How to benchmark a new compiler?

I was creating my own optimization algorithm by myself, and this one is for some special cases that is not too common to find.

But I think I still need to benchmark my own optimizer to make sure that other cases will not be slow down.(According to phase ordering problem)

Is the project test-suite will apply to my demand?

How could I compare with the two optimizers?

I have two folders, one is old-llvm-project which is the compiler without my algorithm, and the other is new-llvm-project which contains my algorithm.

Is it correct to build test-suite twice respectively by two llvm-project and get two test-suite-build and benchmark them?

Is it correct to build test-suite twice respectively by two llvm-project and get two test-suite-build and benchmark them?


You can use llvm-test-suite/utils/ to compare the results.

I usually build the test suite using LNT.

By default, results will be output in a JSON file located in the test result directory. E.g.


You can use on two of those JSON files to diff the results.

Some of the benchmarks can be somewhat noisy, so you’ll want to account for that when you measure (e.g. run multiple times and average or something.)

So, when I re-build my own optimizer(maybe rewrite some code), I also need to re-build the test-suite, right?

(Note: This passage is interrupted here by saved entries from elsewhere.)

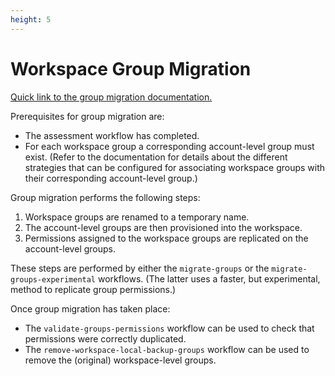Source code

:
 ```yaml
---
height: 5
---
```


Workspace Group Migration
=========================

[Quick link to the group migration documentation.](https://github.com/databrickslabs/ucx/blob/main/docs/local-group-migration.md)

Prerequisites for group migration are:

 - The assessment workflow has completed.
 - For each workspace group a corresponding account-level group must exist. (Refer to the documentation for details about the different strategies that can be configured for associating workspace groups with their corresponding account-level group.)

Group migration performs the following steps:

1. Workspace groups are renamed to a temporary name.
2. The account-level groups are then provisioned into the workspace.
3. Permissions assigned to the workspace groups are replicated on the account-level groups.

These steps are performed by either the `migrate-groups` or the `migrate-groups-experimental` workflows. (The latter uses a faster, but experimental, method to replicate group permissions.)

Once group migration has taken place:

 - The `validate-groups-permissions` workflow can be used to check that permissions were correctly duplicated.
 - The `remove-workspace-local-backup-groups` workflow can be used to remove the (original) workspace-level groups.
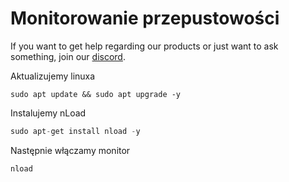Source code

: # Monitorowanie przepustowości 

If you want to get help regarding our products or just want to ask something, join our [discord](https://discord.gg/MUCKhgFUCA).

Aktualizujemy linuxa

```
sudo apt update && sudo apt upgrade -y
```

Instalujemy nLoad

```java
sudo apt-get install nload -y
```

Następnie włączamy monitor
```java
nload
```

If so, that will take too much time:(

And comparing two optimizer, I need to:

‘/build/bin/llvm-lit -v -j 1 -o new.josn test-suite-build-new/. ‘
‘/build/bin/llvm-lit -v -j 1 -o original.json test-suite-build-old/. ‘

Get two json files,

test-suite/utils/ original.json new.json

To compare two optimizers.

Am I right?

I will do some research on lnt. But I‘m afraid that it need sudo to install. And I can’t use this command on the computer of my school.

lnt can be installed in a virtual environment which does not require any use of sudo as far as I know.

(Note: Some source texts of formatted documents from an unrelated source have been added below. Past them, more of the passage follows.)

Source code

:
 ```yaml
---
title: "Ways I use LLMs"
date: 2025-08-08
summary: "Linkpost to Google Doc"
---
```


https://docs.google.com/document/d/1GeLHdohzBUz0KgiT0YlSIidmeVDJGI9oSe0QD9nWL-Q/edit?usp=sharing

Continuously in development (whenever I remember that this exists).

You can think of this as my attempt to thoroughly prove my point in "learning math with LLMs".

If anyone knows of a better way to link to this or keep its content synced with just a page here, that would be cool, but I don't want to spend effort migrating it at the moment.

The way I do it is I have a shell script which runs LNT, and then some functions that allow me to specify a specific test suite (e.g. the LLVM test suite, CTMark, etc).

It looks something like this:

run_lnt() {
    local build_dir=$1; shift
    local test_name=$1; shift
    local flags=$1; shift
    local extra_flags=$1;
    local test_sandbox=${SANDBOX}/${test_name}

    $SANDBOX/bin/lnt runtest test-suite \
    --sandbox ${test_sandbox} \
    --cc ${build_dir}/bin/clang \
    --cxx ${build_dir}/bin/clang++ \
    --test-suite /path/to/testsuite \
    --cflags "${flags}" \
    --cxxflags "${flags}" \
    --cmake-cache /path/to/cmake/cache/if/you/want \ # can be used for targets, optimization flags, etc...
    --build-threads 10 \ # build with a lot of threads
    --threads 1 \ # only use one thread to execute the tests
    --cmake-define TEST_SUITE_REMOTE_HOST=${DEVICE} \ # running tests on a separate device
    --benchmarking-only \

run_test_suite() {
    local compiler=$1 # Path to compiler to use
    local test_suffix=$2 # Name for directory in the sandbox, e.g. test-suite-O3
    local lnt_flags=$3 # Allow for changes in LNT settings
    local compiler_flags=$4 # C/C++ flags
    run_lnt ${compiler} test-suite-${test_suffix} "${compiler_flags}" "${lnt_flags}"

run_test_suite ${PATH_TO_BUILD} Os "" "-Os"
run_test_suite ${PATH_TO_BUILD} O3 "" "-O3"

This will put results in sandbox/test-suite-Os and sandbox/test-suite-O3 respectively. Results are put in a subdirectory with a timestamp.

The timestamp subdirectory will contain a JSON file named something like “output.json”. It will contain data like this for every benchmark:

      "code": "PASS",
      "elapsed": 2.7198410034179688,
      "metrics": {
        "compile_time": 143.48569999999998,
        "exec_time": 2.0744,
        "hash": "df833c8a74e6d0db9420d6f475c0d933",
        "link_time": 0.1073,
        "size": 412304,
        "size.__bss": 608,
        "size.__common": 8,
        "size.__const": 3040,
        "size.__cstring": 17388,
        "size.__data": 2107,
        "size.__got": 488,
        "size.__stubs": 672,
        "size.__text": 282480,
        "size.__unwind_info": 2260
      "name": "test-suite :: WhateverTheTestWas",

The script can be used to compare any of the metrics in the file. E.g. exec_time, size.__text, etc.

Thanks for your reply! I studied this tool these days.

I’m using the UI which provided by lnt to compare two compilers.
lnt runserver /myperf

I compare two compiler and only got two result of Performance Improvements – execution_time

Is that means the performances of execution time of other benchmarks (about 300 cases) are tied?